Large file upload times out, but still uploads

We’re using OnDemand 3.1.14 and setup /etc/ood/config/nginx_stage.yml with

nginx_file_upload_max: ‘42949680000’ and /etc/ood/config/apps/dashboard/env with FILE_UPLOAD_MAX=‘42949680000. When I upload a file larger then about 22GB (smaller then that works fine), I get an error that the file failed to upload. I can watch /var/tmp get the data and then have Rack start to copy it over to /tmp and then fail and things clean up.

I found this discussion:

And changed Timeout and ProxyTimeout to 900 in Apache /etc/httpd/conf.d/ood-portal.conf, restarted httpd, and while I still get the failure dialog:

The file does in fact upload and show up in the directory I told it too. I’ve run md5sum on both the source and destination files, and they match, so it is uploading the entire file, correctly, even though OOD reports it failed.

Therefore, I am guessing there is some other timeout value I need to increase to match the Apache Timeout and Proxytimeout 900 setting, likely inside NGINX that tells it to wait longer before reporting the failed upload, but I can’t find any information on that.

Suggestions? Thanks!

Sorry you’re running into this.

Uploads in OOD aren’t really designed for very big files, so once the file gets to up to and beyond that 20GB size, things can get unreliable because of how Passenger/Rack and temporary storage are handled during the transer.
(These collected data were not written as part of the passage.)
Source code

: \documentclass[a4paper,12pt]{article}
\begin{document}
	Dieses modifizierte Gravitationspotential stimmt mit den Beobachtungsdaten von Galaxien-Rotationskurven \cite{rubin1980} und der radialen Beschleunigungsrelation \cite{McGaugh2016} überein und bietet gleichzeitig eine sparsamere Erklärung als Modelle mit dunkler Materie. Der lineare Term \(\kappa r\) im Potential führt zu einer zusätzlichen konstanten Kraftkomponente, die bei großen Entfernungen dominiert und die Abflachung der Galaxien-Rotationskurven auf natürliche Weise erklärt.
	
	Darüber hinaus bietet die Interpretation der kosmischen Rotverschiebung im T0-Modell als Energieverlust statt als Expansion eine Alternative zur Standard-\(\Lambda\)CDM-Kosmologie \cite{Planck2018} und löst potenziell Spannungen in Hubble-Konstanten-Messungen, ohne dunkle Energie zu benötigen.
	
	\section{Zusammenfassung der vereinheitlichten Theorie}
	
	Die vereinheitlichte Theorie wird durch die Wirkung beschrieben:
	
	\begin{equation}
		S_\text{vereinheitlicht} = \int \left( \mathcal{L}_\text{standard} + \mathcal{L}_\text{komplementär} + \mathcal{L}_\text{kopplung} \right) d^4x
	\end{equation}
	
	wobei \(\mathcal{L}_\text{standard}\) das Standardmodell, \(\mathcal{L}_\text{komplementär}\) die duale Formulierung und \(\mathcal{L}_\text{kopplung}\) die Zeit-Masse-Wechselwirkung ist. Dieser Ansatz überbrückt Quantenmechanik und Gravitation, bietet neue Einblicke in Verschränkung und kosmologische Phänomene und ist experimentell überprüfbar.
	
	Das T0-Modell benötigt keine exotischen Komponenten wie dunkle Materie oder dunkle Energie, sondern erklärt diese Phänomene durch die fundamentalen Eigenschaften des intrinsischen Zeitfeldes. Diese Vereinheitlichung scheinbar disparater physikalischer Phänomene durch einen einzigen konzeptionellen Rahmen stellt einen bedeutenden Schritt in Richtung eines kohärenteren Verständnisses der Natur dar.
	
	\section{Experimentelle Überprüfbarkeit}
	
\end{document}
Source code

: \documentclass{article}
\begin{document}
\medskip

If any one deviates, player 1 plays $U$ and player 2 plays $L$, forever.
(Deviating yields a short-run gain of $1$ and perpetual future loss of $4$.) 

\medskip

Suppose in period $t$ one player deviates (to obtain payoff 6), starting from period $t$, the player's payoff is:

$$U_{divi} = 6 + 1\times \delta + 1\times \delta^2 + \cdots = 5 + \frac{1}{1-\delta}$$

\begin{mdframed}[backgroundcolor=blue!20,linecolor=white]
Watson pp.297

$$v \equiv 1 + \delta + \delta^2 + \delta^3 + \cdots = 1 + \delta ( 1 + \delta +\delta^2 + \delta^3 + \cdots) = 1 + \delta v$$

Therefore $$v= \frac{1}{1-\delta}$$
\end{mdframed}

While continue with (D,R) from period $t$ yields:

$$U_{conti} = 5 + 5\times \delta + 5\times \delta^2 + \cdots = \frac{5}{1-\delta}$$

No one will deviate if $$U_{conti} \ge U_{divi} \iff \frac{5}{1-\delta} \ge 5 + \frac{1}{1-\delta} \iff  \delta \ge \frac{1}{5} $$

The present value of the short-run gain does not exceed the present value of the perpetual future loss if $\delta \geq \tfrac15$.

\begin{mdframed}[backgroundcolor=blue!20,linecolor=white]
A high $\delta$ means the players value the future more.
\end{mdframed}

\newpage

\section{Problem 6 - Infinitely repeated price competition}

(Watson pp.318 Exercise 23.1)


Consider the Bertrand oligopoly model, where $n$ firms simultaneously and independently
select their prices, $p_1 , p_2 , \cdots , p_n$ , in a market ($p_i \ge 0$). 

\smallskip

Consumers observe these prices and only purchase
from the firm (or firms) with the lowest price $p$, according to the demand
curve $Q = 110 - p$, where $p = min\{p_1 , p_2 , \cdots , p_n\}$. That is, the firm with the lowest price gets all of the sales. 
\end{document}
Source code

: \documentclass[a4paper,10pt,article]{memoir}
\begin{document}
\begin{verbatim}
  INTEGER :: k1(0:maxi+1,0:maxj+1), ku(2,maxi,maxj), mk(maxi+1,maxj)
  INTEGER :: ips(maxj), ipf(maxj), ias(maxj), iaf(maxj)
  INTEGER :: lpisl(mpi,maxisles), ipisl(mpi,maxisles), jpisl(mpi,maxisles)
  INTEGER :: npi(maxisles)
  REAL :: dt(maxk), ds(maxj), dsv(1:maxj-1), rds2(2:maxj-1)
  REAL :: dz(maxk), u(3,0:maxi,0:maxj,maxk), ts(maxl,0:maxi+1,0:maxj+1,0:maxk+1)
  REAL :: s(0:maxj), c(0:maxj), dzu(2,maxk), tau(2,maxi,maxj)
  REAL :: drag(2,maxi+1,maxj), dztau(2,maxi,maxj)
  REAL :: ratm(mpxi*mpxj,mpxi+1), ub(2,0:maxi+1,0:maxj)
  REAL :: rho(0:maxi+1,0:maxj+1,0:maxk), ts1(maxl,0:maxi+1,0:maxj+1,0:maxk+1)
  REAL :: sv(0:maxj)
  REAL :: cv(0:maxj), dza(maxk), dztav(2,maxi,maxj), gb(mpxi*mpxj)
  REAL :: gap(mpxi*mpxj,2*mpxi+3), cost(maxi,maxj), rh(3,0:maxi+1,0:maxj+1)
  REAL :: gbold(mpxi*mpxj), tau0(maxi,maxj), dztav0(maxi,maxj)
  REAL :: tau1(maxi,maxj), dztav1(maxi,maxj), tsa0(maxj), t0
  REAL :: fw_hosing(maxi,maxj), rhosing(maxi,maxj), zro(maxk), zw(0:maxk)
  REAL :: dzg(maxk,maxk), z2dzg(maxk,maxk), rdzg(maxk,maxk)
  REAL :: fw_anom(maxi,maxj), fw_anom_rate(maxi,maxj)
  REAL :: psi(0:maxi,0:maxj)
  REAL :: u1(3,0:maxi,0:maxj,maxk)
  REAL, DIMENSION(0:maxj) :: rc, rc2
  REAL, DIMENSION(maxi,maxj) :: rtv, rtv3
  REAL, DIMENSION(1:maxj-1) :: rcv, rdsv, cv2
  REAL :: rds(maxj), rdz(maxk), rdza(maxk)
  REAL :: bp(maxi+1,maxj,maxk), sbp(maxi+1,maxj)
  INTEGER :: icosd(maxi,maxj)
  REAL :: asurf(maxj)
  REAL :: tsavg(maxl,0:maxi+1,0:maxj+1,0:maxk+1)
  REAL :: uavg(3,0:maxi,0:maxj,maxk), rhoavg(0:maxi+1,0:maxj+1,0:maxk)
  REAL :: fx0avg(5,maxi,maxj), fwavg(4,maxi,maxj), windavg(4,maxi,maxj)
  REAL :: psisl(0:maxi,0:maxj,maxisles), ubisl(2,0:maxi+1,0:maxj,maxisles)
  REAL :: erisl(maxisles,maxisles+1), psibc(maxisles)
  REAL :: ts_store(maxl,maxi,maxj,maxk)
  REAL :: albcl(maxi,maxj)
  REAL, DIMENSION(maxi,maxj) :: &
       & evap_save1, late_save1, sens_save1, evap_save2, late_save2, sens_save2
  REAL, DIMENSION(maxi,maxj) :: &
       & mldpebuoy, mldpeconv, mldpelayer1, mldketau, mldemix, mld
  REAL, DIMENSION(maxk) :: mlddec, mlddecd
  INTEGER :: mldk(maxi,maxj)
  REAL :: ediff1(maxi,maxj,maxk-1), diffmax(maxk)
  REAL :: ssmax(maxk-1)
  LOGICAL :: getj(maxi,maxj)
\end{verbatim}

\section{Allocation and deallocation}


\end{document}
We recommend using a dedicated file transfer solution (like Globus) for data that big. OOD integrates with Globus and other providers for exactly this reason, since those tools are built to reliably handle very big transfers with better integrity checking of the data.

For smaller files, tweaking Apache/NGINX timeouts can help, but for >20GB transfers the best path is very likely a tool made specifically for that.

You can find the entry for Globus integration on this page (just ctrl-f for globus):

Thanks for providing that information. It’s good to have an upper size limit for the portal transfers. For anything larger then that we’ll direct our users to an alternate solution.